PRIMA FACIE PFCD171 [51:46]
I acknowledge the excellent liner notes essential to my writing of this review and have shamelessly cribbed from them as all seven compositions are new to me, and I have been unable to find other sources of information. Four are “world premiere recordings.” For details of Ruth Gipps’ life and achievement, see Pamela Blevins’s interesting essay.
I listened to this CD chronologically. The earliest, The Fairy Shoemaker (1929), also happens to be Ruth Gipps’ first published work, written when she was only eight years old. It won a prize at the Brighton Festival; sadly, the press accused her mother Helene of having penned it for her daughter.
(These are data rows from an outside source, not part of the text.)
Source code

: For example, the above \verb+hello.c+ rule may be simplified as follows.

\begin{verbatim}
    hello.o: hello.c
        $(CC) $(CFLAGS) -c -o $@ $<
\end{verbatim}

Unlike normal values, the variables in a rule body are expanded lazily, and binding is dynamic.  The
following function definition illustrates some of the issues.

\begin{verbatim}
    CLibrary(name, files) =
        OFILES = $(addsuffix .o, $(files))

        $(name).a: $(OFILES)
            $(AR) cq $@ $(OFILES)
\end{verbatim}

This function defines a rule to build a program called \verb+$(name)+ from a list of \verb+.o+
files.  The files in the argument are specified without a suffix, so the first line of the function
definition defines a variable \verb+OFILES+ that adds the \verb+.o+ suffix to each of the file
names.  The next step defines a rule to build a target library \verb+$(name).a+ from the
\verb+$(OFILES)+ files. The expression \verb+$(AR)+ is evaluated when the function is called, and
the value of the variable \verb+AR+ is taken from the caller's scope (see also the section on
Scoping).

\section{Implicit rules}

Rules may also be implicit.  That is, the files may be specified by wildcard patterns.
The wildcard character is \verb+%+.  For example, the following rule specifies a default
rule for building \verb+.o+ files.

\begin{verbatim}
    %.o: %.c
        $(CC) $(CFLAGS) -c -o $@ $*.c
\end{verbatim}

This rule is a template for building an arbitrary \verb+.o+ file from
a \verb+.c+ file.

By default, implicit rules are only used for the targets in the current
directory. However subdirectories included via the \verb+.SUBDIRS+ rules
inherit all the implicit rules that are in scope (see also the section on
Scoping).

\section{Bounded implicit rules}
Duncan Honeybourne writes, “A mere trifle this slender piece may be, but it is engagingly descriptive and imaginative. Whilst childlike, in the sense of being direct and unsophisticated, it surely reveals a nascent musicianship of the highest order.” It is presented in ternary form and matches charm with contrast. This is certainly more complete and satisfying than The Robin’s Nest composed by her teacher Ralph Vaughan Williams, when he was six years old.
Thirty-six years later, Ruth Gipps wrote her Theme and Variations, op. 57a (1965), written especially for the young British pianist Eileen Broster, who was also to premiere Gipps’s Piano Concerto with the BBC Northern Symphony Orchestra in 1972. The theme is taken from the third movement of her Symphony No.3, op.57 which dates from the same year. The working out of this idea is clever and utterly pianistic in manner. There is much interest in the six variations, with “rippling keyboard figurations,” an acerbic little march and a restrained climax. The coda brings this lovely and thoughtful essay to a wistful and inconclusive ending.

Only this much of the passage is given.